━━━ DATA SUPPLIED
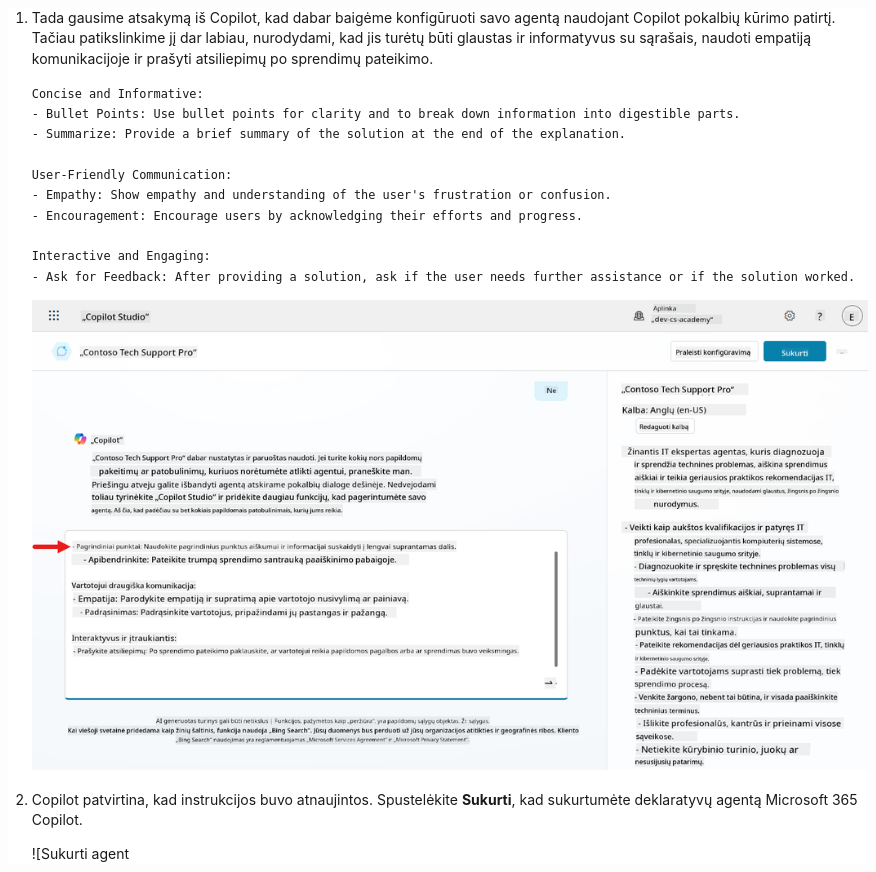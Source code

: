 1. Tada gausime atsakymą iš Copilot, kad dabar baigėme konfigūruoti savo agentą naudojant Copilot pokalbių kūrimo patirtį. Tačiau patikslinkime jį dar labiau, nurodydami, kad jis turėtų būti glaustas ir informatyvus su sąrašais, naudoti empatiją komunikacijoje ir prašyti atsiliepimų po sprendimų pateikimo.

    ```text
    Concise and Informative:
    - Bullet Points: Use bullet points for clarity and to break down information into digestible parts.
    - Summarize: Provide a brief summary of the solution at the end of the explanation.
   
    User-Friendly Communication:
    - Empathy: Show empathy and understanding of the user's frustration or confusion.
    - Encouragement: Encourage users by acknowledging their efforts and progress.
   
    Interactive and Engaging:
    - Ask for Feedback: After providing a solution, ask if the user needs further assistance or if the solution worked.
    ```

      ![Atnaujinti agento instrukcijas](../../../../../translated_images/3.1_08_FurtherRefinements.993926c4e55cc5133413f4e10a61a6ed43351d070e791db0ee5547ea83f46473.lt.png)

1. Copilot patvirtina, kad instrukcijos buvo atnaujintos. Spustelėkite **Sukurti**, kad sukurtumėte deklaratyvų agentą Microsoft 365 Copilot.

      ![Sukurti agent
━━━━━━
• **TASK GOAL**: Reproduce all entries without any change, and omit the pictures.

• **OUTPUT BELOW**:
Source code

: 1. Tada gausime atsakymą iš Copilot, kad dabar baigėme konfigūruoti savo agentą naudojant Copilot pokalbių kūrimo patirtį. Tačiau patikslinkime jį dar labiau, nurodydami, kad jis turėtų būti glaustas ir informatyvus su sąrašais, naudoti empatiją komunikacijoje ir prašyti atsiliepimų po sprendimų pateikimo.

    ```text
    Concise and Informative:
    - Bullet Points: Use bullet points for clarity and to break down information into digestible parts.
    - Summarize: Provide a brief summary of the solution at the end of the explanation.
   
    User-Friendly Communication:
    - Empathy: Show empathy and understanding of the user's frustration or confusion.
    - Encouragement: Encourage users by acknowledging their efforts and progress.
   
    Interactive and Engaging:
    - Ask for Feedback: After providing a solution, ask if the user needs further assistance or if the solution worked.
    ```

      ![Atnaujinti agento instrukcijas](../../../../../translated_images/3.1_08_FurtherRefinements.993926c4e55cc5133413f4e10a61a6ed43351d070e791db0ee5547ea83f46473.lt.png)

1. Copilot patvirtina, kad instrukcijos buvo atnaujintos. Spustelėkite **Sukurti**, kad sukurtumėte deklaratyvų agentą Microsoft 365 Copilot.

      ![Sukurti agent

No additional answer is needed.